Below, locate the line that contains "1. **MITRE ATT&CK". Repeat exactly from that line to the line that contains "We welcome feature", inclusive, leaving out the pictures.

BEGIN Task input

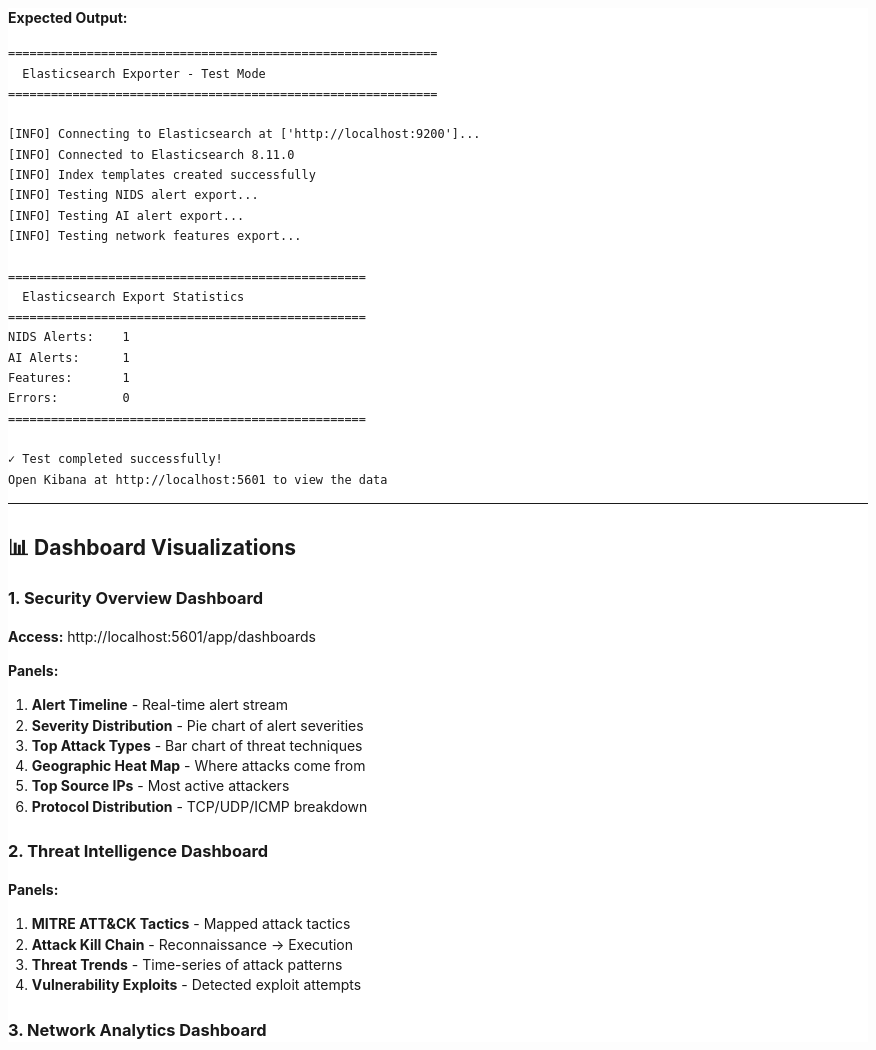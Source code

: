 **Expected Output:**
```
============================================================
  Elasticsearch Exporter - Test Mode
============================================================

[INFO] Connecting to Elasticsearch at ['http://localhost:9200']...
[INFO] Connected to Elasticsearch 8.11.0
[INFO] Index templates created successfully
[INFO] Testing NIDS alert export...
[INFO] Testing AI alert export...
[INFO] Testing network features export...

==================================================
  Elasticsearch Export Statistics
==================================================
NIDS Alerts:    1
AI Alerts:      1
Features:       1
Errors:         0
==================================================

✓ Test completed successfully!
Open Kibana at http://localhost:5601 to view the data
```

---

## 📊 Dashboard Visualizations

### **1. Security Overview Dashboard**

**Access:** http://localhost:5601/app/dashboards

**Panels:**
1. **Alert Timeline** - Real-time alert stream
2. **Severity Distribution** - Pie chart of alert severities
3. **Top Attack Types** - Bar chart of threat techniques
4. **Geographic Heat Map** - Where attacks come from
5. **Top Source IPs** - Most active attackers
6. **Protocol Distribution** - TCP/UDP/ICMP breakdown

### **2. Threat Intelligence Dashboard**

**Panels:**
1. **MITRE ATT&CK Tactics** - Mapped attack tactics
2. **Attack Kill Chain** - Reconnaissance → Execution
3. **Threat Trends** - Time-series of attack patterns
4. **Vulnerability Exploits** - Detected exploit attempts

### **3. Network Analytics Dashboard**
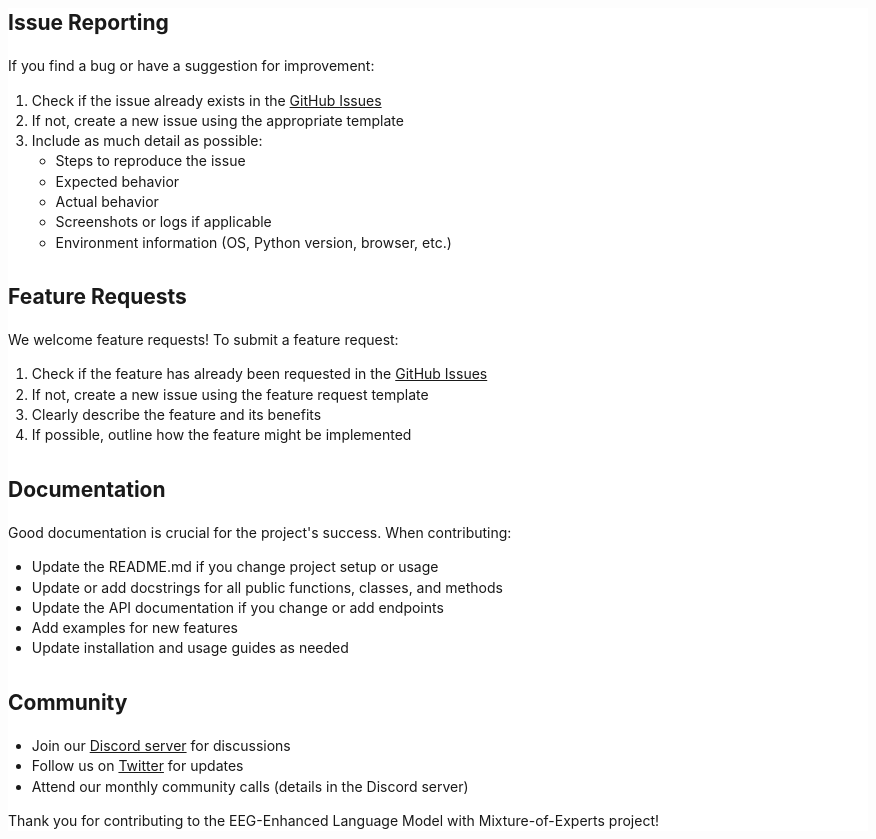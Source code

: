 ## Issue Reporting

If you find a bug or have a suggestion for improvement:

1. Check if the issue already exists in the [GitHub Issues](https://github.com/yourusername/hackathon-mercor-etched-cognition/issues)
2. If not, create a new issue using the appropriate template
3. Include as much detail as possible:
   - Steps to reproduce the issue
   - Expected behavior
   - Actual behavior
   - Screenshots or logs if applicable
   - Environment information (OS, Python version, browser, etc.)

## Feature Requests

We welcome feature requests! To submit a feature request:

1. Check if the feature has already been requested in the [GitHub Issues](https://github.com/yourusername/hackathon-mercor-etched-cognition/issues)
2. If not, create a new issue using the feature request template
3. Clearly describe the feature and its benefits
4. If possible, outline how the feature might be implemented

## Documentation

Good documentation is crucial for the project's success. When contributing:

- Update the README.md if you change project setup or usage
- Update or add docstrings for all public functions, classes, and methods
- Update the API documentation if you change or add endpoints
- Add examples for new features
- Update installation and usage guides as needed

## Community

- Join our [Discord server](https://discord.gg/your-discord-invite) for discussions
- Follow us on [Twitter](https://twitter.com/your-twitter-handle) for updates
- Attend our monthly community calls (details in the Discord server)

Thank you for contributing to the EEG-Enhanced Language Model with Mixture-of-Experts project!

END Task input

__Exercise result__
1. **MITRE ATT&CK Tactics** - Mapped attack tactics
2. **Attack Kill Chain** - Reconnaissance → Execution
3. **Threat Trends** - Time-series of attack patterns
4. **Vulnerability Exploits** - Detected exploit attempts

### **3. Network Analytics Dashboard**
Source code

: ## Issue Reporting

If you find a bug or have a suggestion for improvement:

1. Check if the issue already exists in the [GitHub Issues](https://github.com/yourusername/hackathon-mercor-etched-cognition/issues)
2. If not, create a new issue using the appropriate template
3. Include as much detail as possible:
   - Steps to reproduce the issue
   - Expected behavior
   - Actual behavior
   - Screenshots or logs if applicable
   - Environment information (OS, Python version, browser, etc.)

## Feature Requests

We welcome feature requests! To submit a feature request:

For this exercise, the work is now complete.